Plain-text document sources
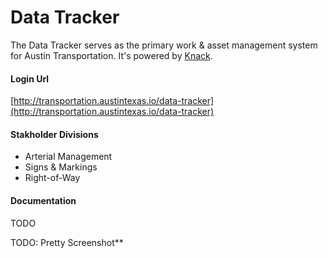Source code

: # Data Tracker
The Data Tracker serves as the primary work & asset management system for Austin Transportation. It's powered by [Knack](http://knack.com).

#### Login Url

[http://transportation.austintexas.io/data-tracker](http://transportation.austintexas.io/data-tracker)

#### Stakholder Divisions
- Arterial Management
- Signs & Markings
- Right-of-Way

#### Documentation
TODO

TODO: Pretty Screenshot**
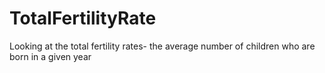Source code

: # TotalFertilityRate
Looking at the total fertility rates- the average number of children who are born in a given year
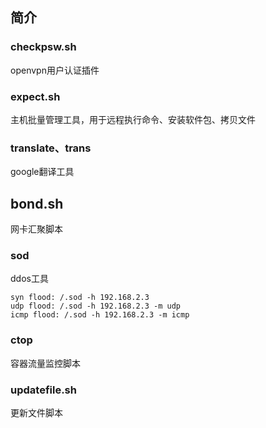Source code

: ## 简介

### checkpsw.sh
openvpn用户认证插件

### expect.sh
主机批量管理工具，用于远程执行命令、安装软件包、拷贝文件

### translate、trans
google翻译工具

## bond.sh
网卡汇聚脚本

### sod
ddos工具

    syn flood: /.sod -h 192.168.2.3
    udp flood: /.sod -h 192.168.2.3 -m udp 
    icmp flood: /.sod -h 192.168.2.3 -m icmp 

### ctop
容器流量监控脚本

### updatefile.sh
更新文件脚本
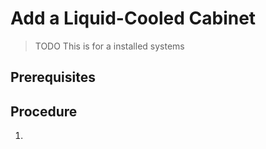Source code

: # Add a Liquid-Cooled Cabinet

> TODO This is for a installed systems


## Prerequisites

## Procedure
1.  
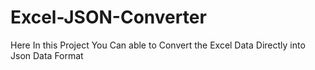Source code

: # Excel-JSON-Converter
Here In this Project You Can able to Convert the Excel Data Directly into Json Data Format 
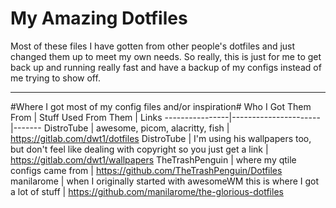 # My Amazing Dotfiles #
Most of these files I have gotten from other people's dotfiles and just changed them up to meet my own needs. So really, this is just for me to get back up and running really fast and have a backup of my configs instead of me trying to show off.
- - - -
#Where I got most of my config files and/or inspiration#
Who I Got Them From | Stuff Used From Them | Links
----------------|----------------------|-------
DistroTube | awesome, picom, alacritty, fish | https://gitlab.com/dwt1/dotfiles
DistroTube | I'm using his wallpapers too, but don't feel like dealing with copyright so you just get a link | https://gitlab.com/dwt1/wallpapers
TheTrashPenguin | where my qtile configs came from | https://github.com/TheTrashPenguin/Dotfiles
manilarome | when I originally started with awesomeWM this is where I got a lot of stuff | https://github.com/manilarome/the-glorious-dotfiles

Task requirements: As listed above, the lines from the line with "#Where I got" to the line with "DistroTube | I'm" are to be echoed exactly, with both ends included and nothing added.

Response below:
#Where I got most of my config files and/or inspiration#
Who I Got Them From | Stuff Used From Them | Links
----------------|----------------------|-------
DistroTube | awesome, picom, alacritty, fish | https://gitlab.com/dwt1/dotfiles
DistroTube | I'm using his wallpapers too, but don't feel like dealing with copyright so you just get a link | https://gitlab.com/dwt1/wallpapers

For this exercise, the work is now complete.